Check Your Understanding
Bring it together by reasoning through the four patients from the hook. The first, with painless bright-red bleeding, has internal haemorrhoids (above the dentate line) — managed by fibre and stool softeners, with banding for persistent grade I–II disease, after a colonoscopy has excluded a proximal cancer. The second, with searing pain on defaecation and a posterior skin tag, has a chronic anal fissure — managed by stool softeners and topical GTN or diltiazem, then botulinum toxin, then lateral internal sphincterotomy if it fails. The third, with a hot, tender perianal swelling and fever, has a perianal abscess — needing prompt incision and drainage, not antibiotics alone. The fourth, with a chronic perianal discharge, has a fistula-in-ano — mapped by Goodsall's rule and MRI and treated by fistulotomy or a seton to protect continence. Now self-test the three competency strands. First, can you give the dominant symptom and clinical features of each condition (haemorrhoids, fissure, fistula, abscess, prolapse, anal cancer)? Second, can you describe the examination (inspection, DRE, proctoscopy, Goodsall's rule) and state the cardinal rule of excluding a proximal cancer? Third, can you outline the management ladder for each, including the Nigro regimen for anal cancer and the continence-sparing logic of a seton? The questions below check exactly these links.
SELF-CHECK
What is the primary treatment of anal squamous cell carcinoma, and how does it differ from the management of rectal adenocarcinoma?

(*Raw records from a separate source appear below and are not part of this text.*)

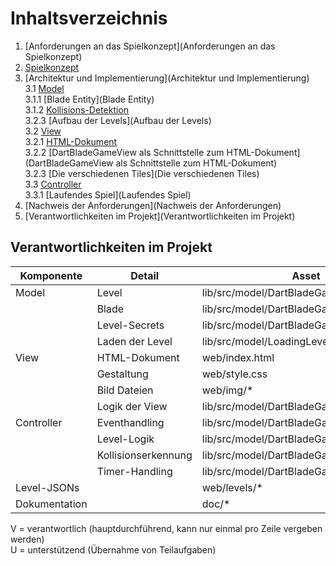 # Inhaltsverzeichnis

1. [Anforderungen an das Spielkonzept](Anforderungen an das Spielkonzept)
2. [Spielkonzept](Spielkonzept)
3. [Architektur und Implementierung](Architektur und Implementierung)  
   3.1 [Model](Model)  
   3.1.1 [Blade Entity](Blade Entity)  
   3.1.2 [Kollisions-Detektion](Kollisions-Detektion)  
   3.2.3 [Aufbau der Levels](Aufbau der Levels)  
   3.2 [View](View)  
   3.2.1 [HTML-Dokument](HTML-Dokument)  
   3.2.2 [DartBladeGameView als Schnittstelle zum HTML-Dokument](DartBladeGameView als Schnittstelle zum HTML-Dokument)  
   3.2.3 [Die verschiedenen Tiles](Die verschiedenen Tiles)  
   3.3 [Controller](Controller)  
   3.3.1 [Laufendes Spiel](Laufendes Spiel)  
4. [Nachweis der Anforderungen](Nachweis der Anforderungen)
5. [Verantwortlichkeiten im Projekt](Verantwortlichkeiten im Projekt)

## Verantwortlichkeiten im Projekt

| Komponente | Detail | Asset                                 | Verantwortlichkeit | Unterstützung | Anmerkungen | 
| ---------- | ------ | ------------------------------------- | ------------------ | ------------- | ----------- |
| Model      | Level | lib/src/model/DartBladeGameModel.dart | Mario Odzga | Tore Mielck | Anmerkungen |
|            | Blade | lib/src/model/DartBladeGameModel.dart | Mario Odzga | Tore Mielck | Anmerkungen |
|            | Level-Secrets | lib/src/model/DartBladeGameModel.dart | Mario Odzga | Tore Mielck | Anmerkungen |
|            | Laden der Level | lib/src/model/LoadingLevel.dart | Mario Odzga | Tore Mielck | Anmerkungen |
| View       | HTML-Dokument | web/index.html | Mario Odzga | Tore Mielck | Anmerkungen |
|            | Gestaltung | web/style.css | Mario Odzga | Tore Mielck | Anmerkungen |
|            | Bild Dateien | web/img/* | Mario Odzga | Tore Mielck | Anmerkungen |
|            | Logik der View | lib/src/model/DartBladeGameView.dart | Mario Odzga | Tore Mielck | Anmerkungen |
| Controller | Eventhandling | lib/src/model/DartBladeGameController.dart | Mario Odzga | Tore Mielck | Anmerkungen |
|            | Level-Logik | lib/src/model/DartBladeGameController.dart | Mario Odzga | Tore Mielck | Anmerkungen |
|            | Kollisionserkennung | lib/src/model/DartBladeGameController.dart | Mario Odzga | Tore Mielck | Anmerkungen |
|            | Timer-Handling | lib/src/model/DartBladeGameController.dart | Mario Odzga | Tore Mielck | Anmerkungen |
| Level-JSONs |  | web/levels/* | Mario Odzga | Tore Mielck | Anmerkungen |
| Dokumentation |  | doc/* | Mario Odzga | Tore Mielck | Anmerkungen |

V = verantwortlich (hauptdurchführend, kann nur einmal pro Zeile vergeben werden)  
U = unterstützend (Übernahme von Teilaufgaben)
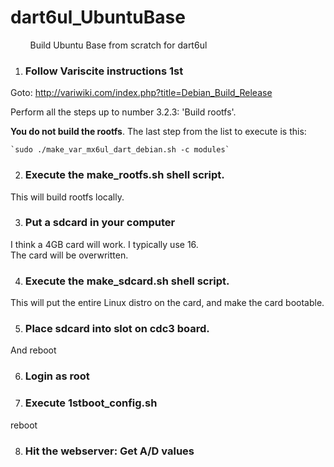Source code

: 
# dart6ul_UbuntuBase
 &nbsp; &nbsp; &nbsp; &nbsp; Build Ubuntu Base from scratch for dart6ul

1. ### Follow Variscite instructions 1st

 Goto: http://variwiki.com/index.php?title=Debian_Build_Release

 Perform all the steps up to number 3.2.3: 'Build rootfs'.

 **You do not build the rootfs**.   The last step from the list to execute is this:

    `sudo ./make_var_mx6ul_dart_debian.sh -c modules`

2. ### Execute the make_rootfs.sh shell script.

This will build rootfs locally.

3. ### Put a sdcard in your computer

I think a 4GB card will work.  I typically use 16.<br>
The card will be overwritten.

4. ### Execute the make_sdcard.sh shell script.

This will put the entire Linux distro on the card, and make the card bootable.

5. ### Place sdcard into slot on cdc3 board.

And reboot

6. ### Login as root

7. ### Execute 1stboot_config.sh

reboot

8. ### Hit the webserver:  Get A/D values
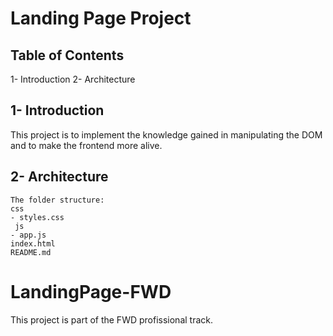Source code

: # Landing Page Project

## Table of Contents
1- Introduction
2- Architecture

## 1- Introduction

This project is to implement the knowledge gained in manipulating the DOM and to make the frontend more alive.

## 2- Architecture 

    The folder structure:
    css
    - styles.css 
     js
    - app.js
    index.html   
    README.md




# LandingPage-FWD
This project is part of the FWD profissional track.
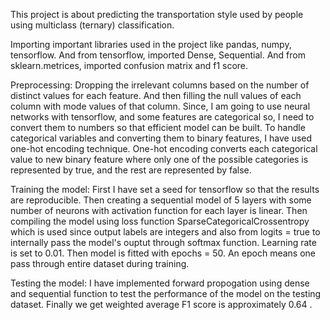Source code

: This project is about predicting the transportation style used by people using multiclass (ternary) classification.

Importing important libraries used in the project like pandas, numpy, tensorflow. And from tensorflow, imported Dense, Sequential. And from sklearn.metrices, imported confusion matrix and f1 score. 

Preprocessing: 
  Dropping the irrelevant columns based on the number of distinct values for each feature. And then filling the null values of each column with mode values of that column. Since, I am going to use neural networks with tensorflow, and some features are categorical so, I need to convert them to numbers so that efficient model can be built. To  handle categorical variables and converting them to binary features, I have used one-hot encoding technique. One-hot encoding converts each categorical value to new binary feature where only one of the possible categories is represented by true, and the rest are represented by false.

Training the model: 
  First I have set a seed for tensorflow so that the results are reproducible.
  Then creating a sequential model of 5 layers with some number of neurons with activation function for each layer is linear. Then compiling the model using loss function SparseCategoricalCrossentropy which is used since output labels are integers and also from logits = true to internally pass the model's ouptut through softmax function. Learning rate is set to 0.01.
  Then model is fitted with epochs = 50. An epoch means one pass through entire dataset during training. 

Testing the model: 
  I have implemented forward propogation using dense and sequential function to test the performance of the model on the testing dataset. Finally we get weighted average F1 score is approximately 0.64 .
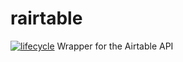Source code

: # rairtable
[![lifecycle](https://img.shields.io/badge/lifecycle-maturing-blue.svg)](https://www.tidyverse.org/lifecycle/#maturing)
Wrapper for the Airtable API
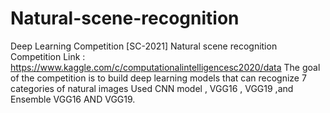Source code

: # Natural-scene-recognition
Deep Learning Competition [SC-2021]
Natural scene recognition
Competition Link : https://www.kaggle.com/c/computationalintelligencesc2020/data
The goal of the competition is to build deep learning models that can recognize 7 categories of natural images
Used CNN model , VGG16 , VGG19 ,and Ensemble VGG16 AND VGG19.

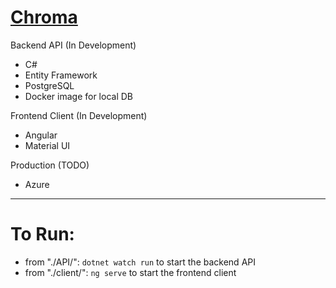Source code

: # [Chroma](https://chroma-palettes.herokuapp.com/)

Backend API (In Development)

* C#
* Entity Framework
* PostgreSQL
* Docker image for local DB

Frontend Client (In Development)

* Angular
* Material UI

Production (TODO)

* Azure

--- 

# To Run:

* from "./API/": `dotnet watch run` to start the backend API
* from "./client/": `ng serve` to start the frontend client
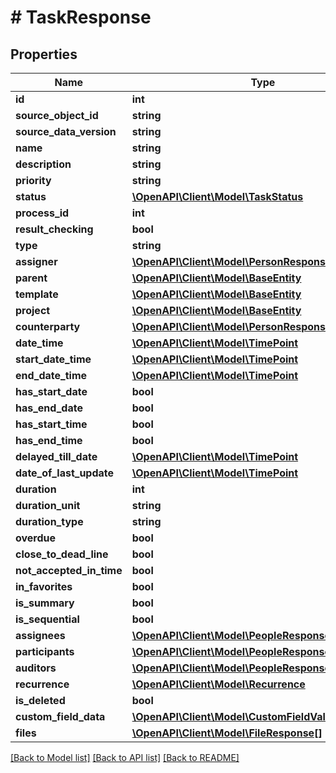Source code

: # # TaskResponse

## Properties

Name | Type | Description | Notes
------------ | ------------- | ------------- | -------------
**id** | **int** |  | [optional]
**source_object_id** | **string** |  | [optional]
**source_data_version** | **string** |  | [optional]
**name** | **string** |  | [optional]
**description** | **string** |  | [optional]
**priority** | **string** |  | [optional]
**status** | [**\OpenAPI\Client\Model\TaskStatus**](TaskStatus.md) |  | [optional]
**process_id** | **int** |  | [optional]
**result_checking** | **bool** |  | [optional]
**type** | **string** |  | [optional]
**assigner** | [**\OpenAPI\Client\Model\PersonResponse**](PersonResponse.md) |  | [optional]
**parent** | [**\OpenAPI\Client\Model\BaseEntity**](BaseEntity.md) |  | [optional]
**template** | [**\OpenAPI\Client\Model\BaseEntity**](BaseEntity.md) |  | [optional]
**project** | [**\OpenAPI\Client\Model\BaseEntity**](BaseEntity.md) |  | [optional]
**counterparty** | [**\OpenAPI\Client\Model\PersonResponse**](PersonResponse.md) |  | [optional]
**date_time** | [**\OpenAPI\Client\Model\TimePoint**](TimePoint.md) |  | [optional]
**start_date_time** | [**\OpenAPI\Client\Model\TimePoint**](TimePoint.md) |  | [optional]
**end_date_time** | [**\OpenAPI\Client\Model\TimePoint**](TimePoint.md) |  | [optional]
**has_start_date** | **bool** |  | [optional]
**has_end_date** | **bool** |  | [optional]
**has_start_time** | **bool** |  | [optional]
**has_end_time** | **bool** |  | [optional]
**delayed_till_date** | [**\OpenAPI\Client\Model\TimePoint**](TimePoint.md) |  | [optional]
**date_of_last_update** | [**\OpenAPI\Client\Model\TimePoint**](TimePoint.md) |  | [optional]
**duration** | **int** |  | [optional]
**duration_unit** | **string** |  | [optional]
**duration_type** | **string** |  | [optional]
**overdue** | **bool** |  | [optional]
**close_to_dead_line** | **bool** |  | [optional]
**not_accepted_in_time** | **bool** |  | [optional]
**in_favorites** | **bool** |  | [optional]
**is_summary** | **bool** |  | [optional]
**is_sequential** | **bool** |  | [optional]
**assignees** | [**\OpenAPI\Client\Model\PeopleResponse**](PeopleResponse.md) |  | [optional]
**participants** | [**\OpenAPI\Client\Model\PeopleResponse**](PeopleResponse.md) |  | [optional]
**auditors** | [**\OpenAPI\Client\Model\PeopleResponse**](PeopleResponse.md) |  | [optional]
**recurrence** | [**\OpenAPI\Client\Model\Recurrence**](Recurrence.md) |  | [optional]
**is_deleted** | **bool** |  | [optional]
**custom_field_data** | [**\OpenAPI\Client\Model\CustomFieldValueResponse[]**](CustomFieldValueResponse.md) |  | [optional]
**files** | [**\OpenAPI\Client\Model\FileResponse[]**](FileResponse.md) |  | [optional]

[[Back to Model list]](../../README.md#models) [[Back to API list]](../../README.md#endpoints) [[Back to README]](../../README.md)
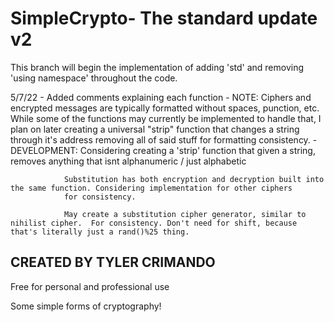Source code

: # SimpleCrypto- The standard update v2

This branch will begin the implementation of adding 'std' and removing 'using namespace' throughout the code.

5/7/22  - Added comments explaining each function
        - NOTE: Ciphers and encrypted messages are typically formatted without spaces, punction, etc. While some of the functions
                may currently be implemented to handle that, I plan on later creating a universal "strip" function that changes a
                string through it's address removing all of said stuff for formatting consistency.
        - DEVELOPMENT: 
                Considering creating a 'strip' function that given a string, removes anything that isnt alphanumeric / just alphabetic

                Substitution has both encryption and decryption built into the same function. Considering implementation for other ciphers
                for consistency.

                May create a substitution cipher generator, similar to nihilist cipher.  For consistency. Don't need for shift, because that's literally just a rand()%25 thing. 

## CREATED BY TYLER CRIMANDO

Free for personal and professional use

Some simple forms of cryptography!
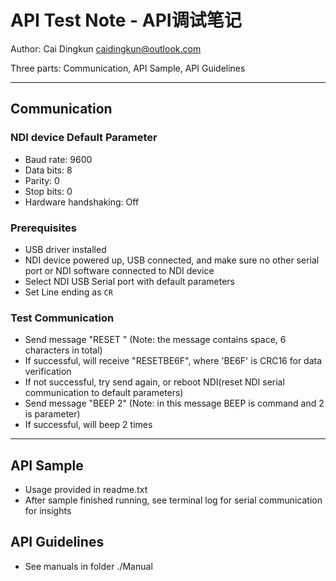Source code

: # API Test Note - API调试笔记

Author: Cai Dingkun <caidingkun@outlook.com>

Three parts: Communication, API Sample, API Guidelines

---

## Communication

### NDI device Default Parameter

- Baud rate: 9600
- Data bits: 8
- Parity: 0
- Stop bits: 0
- Hardware handshaking: Off

### Prerequisites

- USB driver installed
- NDI device powered up, USB connected, and make sure no other serial port or NDI software connected to NDI device
- Select NDI USB Serial port with default parameters
- Set Line ending as `CR`

### Test Communication

- Send message "RESET " (Note: the message contains space, 6 characters in total)
- If successful, will receive "RESETBE6F", where 'BE6F' is CRC16 for data verification
- If not successful, try send again, or reboot NDI(reset NDI serial communication to default parameters)
- Send message "BEEP 2" (Note: in this message BEEP is command and 2 is parameter)
- If successful, will beep 2 times

---

## API Sample

- Usage provided in readme.txt
- After sample finished running, see terminal log for serial communication for insights

## API Guidelines

- See manuals in folder ./Manual
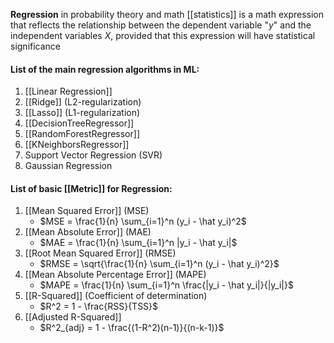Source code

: **Regression** in probability theory and math [[statistics]] is a math expression that reflects the relationship between the dependent variable "$y$" and the independent variables $X$, provided that this expression will have statistical significance

#### List of the main regression algorithms in ML:

1. [[Linear Regression]]
2. [[Ridge]] (L2-regularization)
3. [[Lasso]] (L1-regularization)
4. [[DecisionTreeRegressor]]
5. [[RandomForestRegressor]]
6. [[KNeighborsRegressor]]
7. Support Vector Regression (SVR)
8. Gaussian Regression

#### List of basic [[Metric]] for Regression:

1. [[Mean Squared Error]] (MSE)
	* $MSE = \frac{1}{n} \sum_{i=1}^n (y_i - \hat y_i)^2$
2.  [[Mean Absolute Error]] (MAE)
	* $MAE = \frac{1}{n} \sum_{i=1}^n |y_i - \hat y_i|$
3. [[Root Mean Squared Error]] (RMSE)
	* $RMSE = \sqrt{\frac{1}{n} \sum_{i=1}^n (y_i - \hat y_i)^2}$
4. [[Mean Absolute Percentage Error]] (MAPE)
	* $MAPE = \frac{1}{n} \sum_{i=1}^n \frac{|y_i - \hat y_i|}{|y_i|}$
5. [[R-Squared]] (Coefficient of determination)
	* $R^2 = 1 - \frac{RSS}{TSS}$
6. [[Adjusted R-Squared]]
	* $R^2_{adj} = 1 - \frac{(1-R^2)(n-1)}{(n-k-1)}$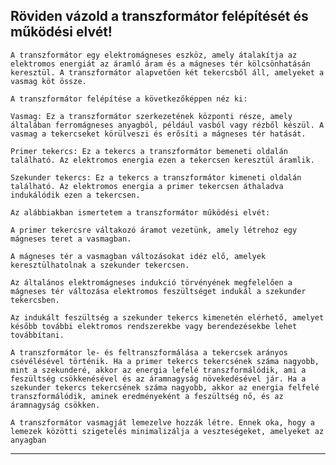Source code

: ## Röviden vázold a transzformátor felépítését és működési elvét!

    A transzformátor egy elektromágneses eszköz, amely átalakítja az elektromos energiát az áramló áram és a mágneses tér kölcsönhatásán keresztül. A transzformátor alapvetően két tekercsből áll, amelyeket a vasmag köt össze.

    A transzformátor felépítése a következőképpen néz ki:

    Vasmag: Ez a transzformátor szerkezetének központi része, amely általában ferromágneses anyagból, például vasból vagy rézből készül. A vasmag a tekercseket körülveszi és erősíti a mágneses tér hatását.

    Primer tekercs: Ez a tekercs a transzformátor bemeneti oldalán található. Az elektromos energia ezen a tekercsen keresztül áramlik.

    Szekunder tekercs: Ez a tekercs a transzformátor kimeneti oldalán található. Az elektromos energia a primer tekercsen áthaladva indukálódik ezen a tekercsen.

    Az alábbiakban ismertetem a transzformátor működési elvét:

    A primer tekercsre váltakozó áramot vezetünk, amely létrehoz egy mágneses teret a vasmagban.

    A mágneses tér a vasmagban változásokat idéz elő, amelyek keresztülhatolnak a szekunder tekercsen.

    Az általános elektromágneses indukció törvényének megfelelően a mágneses tér változása elektromos feszültséget indukál a szekunder tekercsben.

    Az indukált feszültség a szekunder tekercs kimenetén elérhető, amelyet később további elektromos rendszerekbe vagy berendezésekbe lehet továbbítani.

    A transzformátor le- és feltranszformálása a tekercsek arányos csévélésével történik. Ha a primer tekercs tekercsének száma nagyobb, mint a szekunderé, akkor az energia lefelé transzformálódik, ami a feszültség csökkenésével és az áramnagyság növekedésével jár. Ha a szekunder tekercs tekercsének száma nagyobb, akkor az energia felfelé transzformálódik, aminek eredményeként a feszültség nő, és az áramnagyság csökken.

    A transzformátor vasmagját lemezelve hozzák létre. Ennek oka, hogy a lemezek közötti szigetelés minimalizálja a veszteségeket, amelyeket az anyagban
    
---
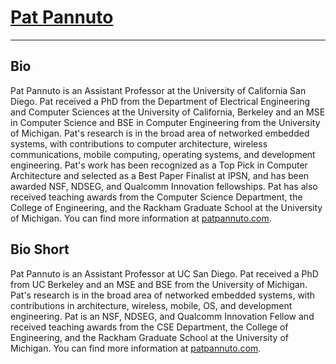 <div class="page-header">
  <h1><a href="/" style="color: inherit;">Pat Pannuto</a></h1>
</div>

---

Bio
---

Pat Pannuto is an Assistant Professor at the University of California San Diego.
Pat received a PhD from the Department of Electrical Engineering and Computer
Sciences at the University of California, Berkeley
and an MSE in Computer Science and BSE in Computer Engineering from
the University of Michigan.
Pat's research is in the broad area of networked embedded systems, with
contributions to computer architecture, wireless communications, mobile
computing, operating systems, and development engineering.
Pat's work has been recognized as a Top Pick in Computer
Architecture and selected as a Best Paper Finalist at IPSN, and has been
awarded NSF, NDSEG, and Qualcomm Innovation fellowships.
Pat has also received teaching awards from the Computer Science Department, the
College of Engineering, and the Rackham Graduate School at the University of
Michigan.
You can find more information at [patpannuto.com](https://patpannuto.com).


Bio Short
---------

Pat Pannuto is an Assistant Professor at UC&nbsp;San&nbsp;Diego.
Pat received a PhD from UC&nbsp;Berkeley and an MSE and BSE from the University of Michigan.
Pat's research is in the broad area of networked embedded systems, with contributions in architecture, wireless, mobile, OS, and development engineering.
Pat is an NSF, NDSEG, and Qualcomm Innovation Fellow and received teaching
awards from the CSE Department, the
College of Engineering, and the Rackham Graduate School at the University of
Michigan.
You can find more information at [patpannuto.com](https://patpannuto.com).
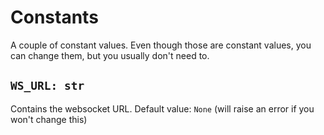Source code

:# Constants
A couple of constant values.
Even though those are constant values, you can change them, but you usually don't need to.

## `WS_URL: str`
Contains the websocket URL.
Default value: `None` (will raise an error if you won't change this)
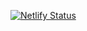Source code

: [![Netlify Status](https://api.netlify.com/api/v1/badges/5b71e1a6-66d0-47d6-9be2-216d6b23873c/deploy-status)](https://app.netlify.com/sites/traveltolagos/deploys)


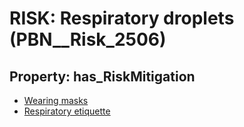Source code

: # RISK: __Respiratory droplets__ (PBN__Risk_2506)

## Property: has_RiskMitigation

* [Wearing masks](PBN__Mitigation_218)
* [Respiratory etiquette](PBN__Mitigation_537)

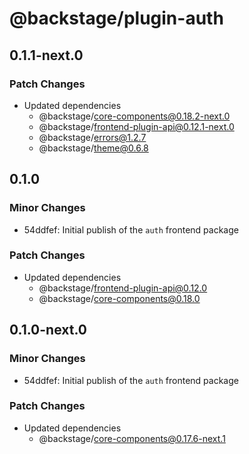 # @backstage/plugin-auth

## 0.1.1-next.0

### Patch Changes

- Updated dependencies
  - @backstage/core-components@0.18.2-next.0
  - @backstage/frontend-plugin-api@0.12.1-next.0
  - @backstage/errors@1.2.7
  - @backstage/theme@0.6.8

## 0.1.0

### Minor Changes

- 54ddfef: Initial publish of the `auth` frontend package

### Patch Changes

- Updated dependencies
  - @backstage/frontend-plugin-api@0.12.0
  - @backstage/core-components@0.18.0

## 0.1.0-next.0

### Minor Changes

- 54ddfef: Initial publish of the `auth` frontend package

### Patch Changes

- Updated dependencies
  - @backstage/core-components@0.17.6-next.1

A. Abdominoperineal resection first; the same as for rectal adenocarcinoma
B. Chemoradiotherapy (Nigro regimen) first, with surgery for salvage; rectal adenocarcinoma is treated primarily surgically
C. Topical chemotherapy only; rectal cancer needs radiotherapy only
D. Local excision only; rectal cancer needs chemoradiotherapy only
Reveal Answer
Answer: B. Chemoradiotherapy (Nigro regimen) first, with surgery for salvage; rectal adenocarcinoma is treated primarily surgically
Anal squamous cell carcinoma is treated PRIMARILY by chemoradiotherapy — the Nigro regimen (5-fluorouracil + mitomycin C + radiotherapy) — which is sphincter-preserving and curative in most patients, reserving abdominoperineal resection for residual/recurrent disease. Rectal adenocarcinoma, a different tumour, is treated primarily by surgical resection (often with neoadjuvant chemoradiotherapy for advanced rectal tumours).